Wet nursing is a cow of a job, say bioethicists

Michael Cook
August 17, 2013
Reproduced with Permission
BioEdge

Now that gay marriage has become legal in France, there may be commercial opportunities for les nourrices. A 29-year-old nurse has posted an advertisement on a French version of Craigslist, offering to rent out her breasts to gay couples for 100 Euros a day, guaranteeing at least 10 feeds for a baby.

The sale of breast milk is illegal in France, but not wet nursing, which is regarded as a service.

This is precisely the kind of commercial transaction which Canadian bioethicists Françoise Baylis and Ryan Tonkens have condemned as demeaning and exploitative in the Dalhousie University blog Impact Ethics.

"The practice of including breast milk in pregnancy contracts is perhaps a harbinger of things to come.
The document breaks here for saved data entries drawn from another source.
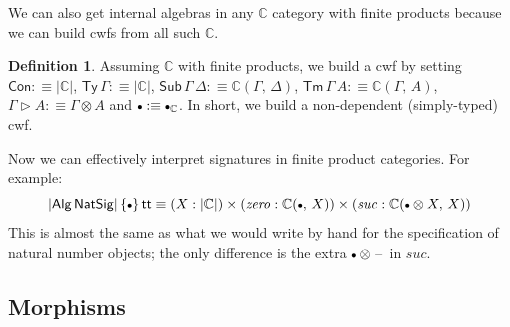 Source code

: \documentclass[12pt,a4paper,twoside,openany]{book}
\theoremstyle{remark}
\theoremstyle{definition}
\newtheorem{mydefinition}{Definition}
\theoremstyle{theorem}
\newcommand{\mi}[1]{\mathit{#1}}
\newcommand{\ms}[1]{\mathsf{#1}}
\newcommand{\mbb}[1]{\mathbb{#1}}
\newcommand{\Con}{\mathsf{Con}}
\newcommand{\Sub}{\mathsf{Sub}}
\newcommand{\Tm}{\mathsf{Tm}}
\newcommand{\Ty}{\mathsf{Ty}}
\renewcommand{\tt}{\mathsf{tt}}
\newcommand{\blank}{\mathord{\hspace{1pt}\text{--}\hspace{1pt}}}
\newcommand{\ext}{\triangleright}
\newcommand{\emptycon}{\scaleobj{.75}\bullet}
\newcommand{\Alg}{\ms{Alg}}
\newcommand{\mbbC}{\mbb{C}}
\newcommand{\defn}{:\equiv}
\begin{document}
We can also get internal algebras in any $\mbbC$ category with finite products
because we can build cwfs from all such $\mbbC$.

\begin{mydefinition} Assuming $\mbbC$ with finite products, we build a cwf by setting
$\Con \defn |\mbbC|$, $\Ty\,\Gamma \defn |\mbbC|$, $\Sub\,\Gamma\,\Delta \defn \mbbC(\Gamma,\,\Delta)$, $\Tm\,\Gamma\,A \defn \mbbC(\Gamma,\,A)$, $\Gamma \ext A \defn \Gamma \otimes A$ and $\emptycon \defn \emptycon_{\mbbC}$. In short, we build a non-dependent (simply-typed) cwf.
\end{mydefinition}

Now we can effectively interpret signatures in finite product categories. For
example:
\[
|\Alg\,\ms{NatSig}|\,\{\emptycon\}\,\tt \equiv
(X : |\mbbC|) \times (\mi{zero} : \mbbC(\emptycon,\,X)) \times (\mi{suc} : \mbbC(\emptycon \otimes X,\,X))
\]
This is almost the same as what we would write by hand for the specification of
natural number objects; the only difference is the extra $\emptycon
\otimes\blank$ in $\mi{suc}$.

\subsection{Morphisms}
\end{document}
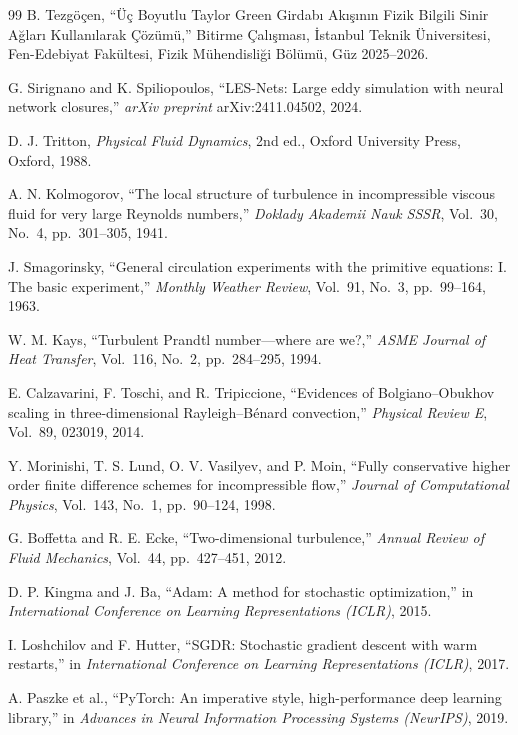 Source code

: \begin{thebibliography}{99}
B. Tezgöçen,
``Üç Boyutlu Taylor Green Girdabı Akışının Fizik Bilgili Sinir Ağları Kullanılarak Çözümü,''
Bitirme Çalışması, İstanbul Teknik Üniversitesi, Fen-Edebiyat Fakültesi,
Fizik Mühendisliği Bölümü, Güz 2025--2026.

G. Sirignano and K. Spiliopoulos,
``LES-Nets: Large eddy simulation with neural network closures,''
\textit{arXiv preprint} arXiv:2411.04502, 2024.

D. J. Tritton,
\textit{Physical Fluid Dynamics},
2nd ed., Oxford University Press, Oxford, 1988.

A. N. Kolmogorov,
``The local structure of turbulence in incompressible viscous fluid for very large Reynolds numbers,''
\textit{Doklady Akademii Nauk SSSR}, Vol.~30, No.~4, pp.~301--305, 1941.

J. Smagorinsky,
``General circulation experiments with the primitive equations: I. The basic experiment,''
\textit{Monthly Weather Review}, Vol.~91, No.~3, pp.~99--164, 1963.

W. M. Kays,
``Turbulent Prandtl number---where are we?,''
\textit{ASME Journal of Heat Transfer}, Vol.~116, No.~2, pp.~284--295, 1994.

E. Calzavarini, F. Toschi, and R. Tripiccione,
``Evidences of Bolgiano--Obukhov scaling in three-dimensional Rayleigh--B\'enard convection,''
\textit{Physical Review E}, Vol.~89, 023019, 2014.

Y. Morinishi, T. S. Lund, O. V. Vasilyev, and P. Moin,
``Fully conservative higher order finite difference schemes for incompressible flow,''
\textit{Journal of Computational Physics}, Vol.~143, No.~1, pp.~90--124, 1998.

G. Boffetta and R. E. Ecke,
``Two-dimensional turbulence,''
\textit{Annual Review of Fluid Mechanics}, Vol.~44, pp.~427--451, 2012.

D. P. Kingma and J. Ba,
``Adam: A method for stochastic optimization,''
in \textit{International Conference on Learning Representations (ICLR)}, 2015.

I. Loshchilov and F. Hutter,
``SGDR: Stochastic gradient descent with warm restarts,''
in \textit{International Conference on Learning Representations (ICLR)}, 2017.

A. Paszke et al.,
``PyTorch: An imperative style, high-performance deep learning library,''
in \textit{Advances in Neural Information Processing Systems (NeurIPS)}, 2019.

\end{thebibliography}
In the extreme, we can imagine the role of women working under contract for intending parents expanding significantly. Their list of contractual duties could include: providing gametes; accepting embryo transfer; carrying the developing fetus(es) to term; doing all that is necessary during the pregnancy to ensure fetal health; birthing the neonate(s) following a birth plan dictated by the intending parents; providing breast milk to nourish the newborn infant(s); providing child care services; and when the child(ren) is/are sleeping or being entertained by the legal parents, perhaps do a little housekeeping and cooking; and so on."

Commercialisation has already made great advances in this area. They point out that in the US, commercial surrogacy contracts sometimes include breastfeeding. Internet breast milk can be purchased for prices ranging from 50 cents to $3 an ounce. As breast milk is considered to be a food in US law, it can be bought and sold, unlike other bodily substances like blood. Baylis and Tonkens argue that this is wrong.

"Is there anything morally wrong with reducing parenting to a legal relationship, while others bear, birth, nourish, and care for the children one claims to parent? Our short answer to this question is yes."